Task to complete =>
Give the data a second time, exactly and in full.

Source material =>

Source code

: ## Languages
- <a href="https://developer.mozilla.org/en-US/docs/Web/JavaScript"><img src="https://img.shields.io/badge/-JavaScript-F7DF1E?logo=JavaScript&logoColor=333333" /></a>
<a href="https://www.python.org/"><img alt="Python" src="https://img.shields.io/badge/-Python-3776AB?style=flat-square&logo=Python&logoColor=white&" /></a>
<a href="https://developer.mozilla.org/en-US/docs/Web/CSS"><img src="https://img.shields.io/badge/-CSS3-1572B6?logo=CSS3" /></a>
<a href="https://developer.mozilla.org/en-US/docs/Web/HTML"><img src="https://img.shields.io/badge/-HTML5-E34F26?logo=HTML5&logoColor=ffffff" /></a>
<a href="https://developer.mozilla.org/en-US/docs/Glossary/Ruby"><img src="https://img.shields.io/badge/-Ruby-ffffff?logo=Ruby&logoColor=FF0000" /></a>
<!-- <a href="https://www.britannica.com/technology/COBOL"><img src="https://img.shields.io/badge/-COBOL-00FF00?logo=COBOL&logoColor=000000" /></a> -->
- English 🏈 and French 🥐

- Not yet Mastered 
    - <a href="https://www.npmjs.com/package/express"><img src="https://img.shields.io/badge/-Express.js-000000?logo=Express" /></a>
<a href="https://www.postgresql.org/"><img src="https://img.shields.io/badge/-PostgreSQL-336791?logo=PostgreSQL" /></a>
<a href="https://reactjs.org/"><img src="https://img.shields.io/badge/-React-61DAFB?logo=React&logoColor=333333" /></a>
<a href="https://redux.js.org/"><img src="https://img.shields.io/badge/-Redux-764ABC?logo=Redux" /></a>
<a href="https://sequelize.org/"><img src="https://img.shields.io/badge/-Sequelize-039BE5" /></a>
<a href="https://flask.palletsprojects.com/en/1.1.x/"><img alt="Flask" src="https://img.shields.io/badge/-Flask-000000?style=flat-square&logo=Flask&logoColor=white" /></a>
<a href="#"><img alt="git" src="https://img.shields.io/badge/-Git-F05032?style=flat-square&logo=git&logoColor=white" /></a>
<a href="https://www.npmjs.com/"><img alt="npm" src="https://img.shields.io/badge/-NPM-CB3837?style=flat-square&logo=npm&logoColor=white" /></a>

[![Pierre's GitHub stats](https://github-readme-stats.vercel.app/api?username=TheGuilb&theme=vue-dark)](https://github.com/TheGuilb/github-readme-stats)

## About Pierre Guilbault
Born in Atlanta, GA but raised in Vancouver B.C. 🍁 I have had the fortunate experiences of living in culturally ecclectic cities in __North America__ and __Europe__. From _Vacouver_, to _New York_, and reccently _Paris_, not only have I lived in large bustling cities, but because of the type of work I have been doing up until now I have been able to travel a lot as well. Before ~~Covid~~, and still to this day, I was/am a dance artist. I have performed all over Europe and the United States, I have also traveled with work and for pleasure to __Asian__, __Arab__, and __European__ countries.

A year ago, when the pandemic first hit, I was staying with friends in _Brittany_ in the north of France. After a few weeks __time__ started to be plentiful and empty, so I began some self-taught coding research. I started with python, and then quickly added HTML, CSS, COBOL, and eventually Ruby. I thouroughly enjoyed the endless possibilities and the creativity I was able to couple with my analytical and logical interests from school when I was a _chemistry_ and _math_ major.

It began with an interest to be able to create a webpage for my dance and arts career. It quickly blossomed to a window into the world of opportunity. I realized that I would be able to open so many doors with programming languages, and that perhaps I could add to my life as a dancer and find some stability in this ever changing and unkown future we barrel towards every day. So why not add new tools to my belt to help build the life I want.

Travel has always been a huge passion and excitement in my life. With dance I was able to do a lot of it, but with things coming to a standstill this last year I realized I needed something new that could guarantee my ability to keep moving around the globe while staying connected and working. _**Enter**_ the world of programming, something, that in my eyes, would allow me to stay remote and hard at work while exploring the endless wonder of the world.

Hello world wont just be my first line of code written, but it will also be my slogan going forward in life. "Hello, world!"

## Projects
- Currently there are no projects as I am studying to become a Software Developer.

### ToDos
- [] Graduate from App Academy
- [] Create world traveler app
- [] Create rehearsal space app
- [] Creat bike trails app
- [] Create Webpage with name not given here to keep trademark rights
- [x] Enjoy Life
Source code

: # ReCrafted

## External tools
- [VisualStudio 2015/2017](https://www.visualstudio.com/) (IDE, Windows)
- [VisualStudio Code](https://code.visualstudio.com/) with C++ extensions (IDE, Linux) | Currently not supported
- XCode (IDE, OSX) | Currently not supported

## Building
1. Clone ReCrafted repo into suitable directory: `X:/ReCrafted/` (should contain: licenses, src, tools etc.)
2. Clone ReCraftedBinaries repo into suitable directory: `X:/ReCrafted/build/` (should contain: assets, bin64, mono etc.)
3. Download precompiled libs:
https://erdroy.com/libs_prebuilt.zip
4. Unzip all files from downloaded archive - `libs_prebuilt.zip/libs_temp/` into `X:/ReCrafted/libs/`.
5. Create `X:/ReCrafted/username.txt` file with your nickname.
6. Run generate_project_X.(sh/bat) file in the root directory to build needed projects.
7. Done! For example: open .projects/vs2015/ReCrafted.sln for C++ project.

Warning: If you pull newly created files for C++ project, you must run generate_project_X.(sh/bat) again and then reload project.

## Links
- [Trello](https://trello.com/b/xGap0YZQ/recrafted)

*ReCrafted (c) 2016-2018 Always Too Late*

Your solution =>
Source code

: ## Languages
- <a href="https://developer.mozilla.org/en-US/docs/Web/JavaScript"><img src="https://img.shields.io/badge/-JavaScript-F7DF1E?logo=JavaScript&logoColor=333333" /></a>
<a href="https://www.python.org/"><img alt="Python" src="https://img.shields.io/badge/-Python-3776AB?style=flat-square&logo=Python&logoColor=white&" /></a>
<a href="https://developer.mozilla.org/en-US/docs/Web/CSS"><img src="https://img.shields.io/badge/-CSS3-1572B6?logo=CSS3" /></a>
<a href="https://developer.mozilla.org/en-US/docs/Web/HTML"><img src="https://img.shields.io/badge/-HTML5-E34F26?logo=HTML5&logoColor=ffffff" /></a>
<a href="https://developer.mozilla.org/en-US/docs/Glossary/Ruby"><img src="https://img.shields.io/badge/-Ruby-ffffff?logo=Ruby&logoColor=FF0000" /></a>
<!-- <a href="https://www.britannica.com/technology/COBOL"><img src="https://img.shields.io/badge/-COBOL-00FF00?logo=COBOL&logoColor=000000" /></a> -->
- English 🏈 and French 🥐

- Not yet Mastered 
    - <a href="https://www.npmjs.com/package/express"><img src="https://img.shields.io/badge/-Express.js-000000?logo=Express" /></a>
<a href="https://www.postgresql.org/"><img src="https://img.shields.io/badge/-PostgreSQL-336791?logo=PostgreSQL" /></a>
<a href="https://reactjs.org/"><img src="https://img.shields.io/badge/-React-61DAFB?logo=React&logoColor=333333" /></a>
<a href="https://redux.js.org/"><img src="https://img.shields.io/badge/-Redux-764ABC?logo=Redux" /></a>
<a href="https://sequelize.org/"><img src="https://img.shields.io/badge/-Sequelize-039BE5" /></a>
<a href="https://flask.palletsprojects.com/en/1.1.x/"><img alt="Flask" src="https://img.shields.io/badge/-Flask-000000?style=flat-square&logo=Flask&logoColor=white" /></a>
<a href="#"><img alt="git" src="https://img.shields.io/badge/-Git-F05032?style=flat-square&logo=git&logoColor=white" /></a>
<a href="https://www.npmjs.com/"><img alt="npm" src="https://img.shields.io/badge/-NPM-CB3837?style=flat-square&logo=npm&logoColor=white" /></a>

[![Pierre's GitHub stats](https://github-readme-stats.vercel.app/api?username=TheGuilb&theme=vue-dark)](https://github.com/TheGuilb/github-readme-stats)

## About Pierre Guilbault
Born in Atlanta, GA but raised in Vancouver B.C. 🍁 I have had the fortunate experiences of living in culturally ecclectic cities in __North America__ and __Europe__. From _Vacouver_, to _New York_, and reccently _Paris_, not only have I lived in large bustling cities, but because of the type of work I have been doing up until now I have been able to travel a lot as well. Before ~~Covid~~, and still to this day, I was/am a dance artist. I have performed all over Europe and the United States, I have also traveled with work and for pleasure to __Asian__, __Arab__, and __European__ countries.

A year ago, when the pandemic first hit, I was staying with friends in _Brittany_ in the north of France. After a few weeks __time__ started to be plentiful and empty, so I began some self-taught coding research. I started with python, and then quickly added HTML, CSS, COBOL, and eventually Ruby. I thouroughly enjoyed the endless possibilities and the creativity I was able to couple with my analytical and logical interests from school when I was a _chemistry_ and _math_ major.

It began with an interest to be able to create a webpage for my dance and arts career. It quickly blossomed to a window into the world of opportunity. I realized that I would be able to open so many doors with programming languages, and that perhaps I could add to my life as a dancer and find some stability in this ever changing and unkown future we barrel towards every day. So why not add new tools to my belt to help build the life I want.

Travel has always been a huge passion and excitement in my life. With dance I was able to do a lot of it, but with things coming to a standstill this last year I realized I needed something new that could guarantee my ability to keep moving around the globe while staying connected and working. _**Enter**_ the world of programming, something, that in my eyes, would allow me to stay remote and hard at work while exploring the endless wonder of the world.

Hello world wont just be my first line of code written, but it will also be my slogan going forward in life. "Hello, world!"

## Projects
- Currently there are no projects as I am studying to become a Software Developer.

### ToDos
- [] Graduate from App Academy
- [] Create world traveler app
- [] Create rehearsal space app
- [] Creat bike trails app
- [] Create Webpage with name not given here to keep trademark rights
- [x] Enjoy Life
Source code

: # ReCrafted

## External tools
- [VisualStudio 2015/2017](https://www.visualstudio.com/) (IDE, Windows)
- [VisualStudio Code](https://code.visualstudio.com/) with C++ extensions (IDE, Linux) | Currently not supported
- XCode (IDE, OSX) | Currently not supported

## Building
1. Clone ReCrafted repo into suitable directory: `X:/ReCrafted/` (should contain: licenses, src, tools etc.)
2. Clone ReCraftedBinaries repo into suitable directory: `X:/ReCrafted/build/` (should contain: assets, bin64, mono etc.)
3. Download precompiled libs:
https://erdroy.com/libs_prebuilt.zip
4. Unzip all files from downloaded archive - `libs_prebuilt.zip/libs_temp/` into `X:/ReCrafted/libs/`.
5. Create `X:/ReCrafted/username.txt` file with your nickname.
6. Run generate_project_X.(sh/bat) file in the root directory to build needed projects.
7. Done! For example: open .projects/vs2015/ReCrafted.sln for C++ project.

Warning: If you pull newly created files for C++ project, you must run generate_project_X.(sh/bat) again and then reload project.

## Links
- [Trello](https://trello.com/b/xGap0YZQ/recrafted)

*ReCrafted (c) 2016-2018 Always Too Late*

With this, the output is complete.